The dissolution kinetics of five chemically complex and five chemically simple sodium silicate glass compositions (Na–Si±Al±B) were determined over a range of solution saturation values by varying the flow-through rates (1–100mL/d) in a dynamic single-pass flow-through (SPFT) apparatus. The chemically complex borosilicate glasses are representative of prospective hosts for radioactive waste disposal and are characterized by relatively high molar Si/(Si+Al) and Na/(Al+B) ratios (>0.7 and >1.0, respectively). Analysis by X-ray absorption spectroscopy (XAS) indicates that the fraction of ivB to iiiB (N4) varies from 0.66 to 0.70. Despite large differences in bulk chemistry, values of δ29Si peak shift determined by MAS-NMR varies only by about 7ppm (δ29Si=−94 to −87ppm), indicating small differences in polymerization state for the glasses. Forward rates of reaction measured in dynamic experiments converge (average log10 rate [40°C, pH 9]=−1.87±0.79 [g/(m2d)]) at high values of flow-rate (q) to sample surface area (S). Dissolution rates are independent of total Free Energy of Hydration (FEH) and this model appears to overestimate the impact of excess Na on chemical durability. For borosilicate glass compositions in which molar Na>Al+B, further addition of Na appears to stabilize the glass structure with respect to hydrolysis and dissolution. Compared to other borosilicate and aluminosilicate glasses, the glass specimens from this study dissolve at nearly the same rate (0–∼56×) as the more polymerized glasses, such as vitreous reedmergnerite (NaBSi3O8), albite, and silica.

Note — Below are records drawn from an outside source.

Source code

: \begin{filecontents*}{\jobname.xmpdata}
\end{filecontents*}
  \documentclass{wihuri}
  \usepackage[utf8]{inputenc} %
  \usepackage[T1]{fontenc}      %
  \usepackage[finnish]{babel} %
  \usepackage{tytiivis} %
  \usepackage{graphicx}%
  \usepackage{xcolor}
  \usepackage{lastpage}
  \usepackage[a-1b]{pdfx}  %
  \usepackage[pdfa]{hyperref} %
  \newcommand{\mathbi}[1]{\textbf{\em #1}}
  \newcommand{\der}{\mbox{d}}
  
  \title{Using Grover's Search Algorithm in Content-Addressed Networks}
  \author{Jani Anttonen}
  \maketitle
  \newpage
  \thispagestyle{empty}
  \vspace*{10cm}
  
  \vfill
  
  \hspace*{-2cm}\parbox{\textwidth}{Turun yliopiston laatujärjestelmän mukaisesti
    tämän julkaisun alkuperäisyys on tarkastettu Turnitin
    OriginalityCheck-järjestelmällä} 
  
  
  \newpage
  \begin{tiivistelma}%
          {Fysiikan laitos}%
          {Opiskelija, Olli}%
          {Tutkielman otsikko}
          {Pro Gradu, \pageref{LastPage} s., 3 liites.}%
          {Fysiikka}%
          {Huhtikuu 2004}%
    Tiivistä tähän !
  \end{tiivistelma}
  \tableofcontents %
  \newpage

Dissolution of glass follows the order: boroaluminosilicate glass>vitreous reedmergnerite>vitreous albite>silica glass, which is roughly the same order of increasingly negative 29Si chemical shifts. The chemical shift of 29Si is a measure of the extent of bond overlap between Si and O and correlates with the forward rate of reaction. Thus, dissolution appears to be rate-limited by rupture of the Si–O bond, which is consistent with the tenants of Transition State Theory (TST). Therefore, dissolution at far from equilibrium conditions is dependent upon the speed of the rate-controlling elementary reaction and not on the sum of the free energies of hydration of the constituents of boroaluminosilicate glass.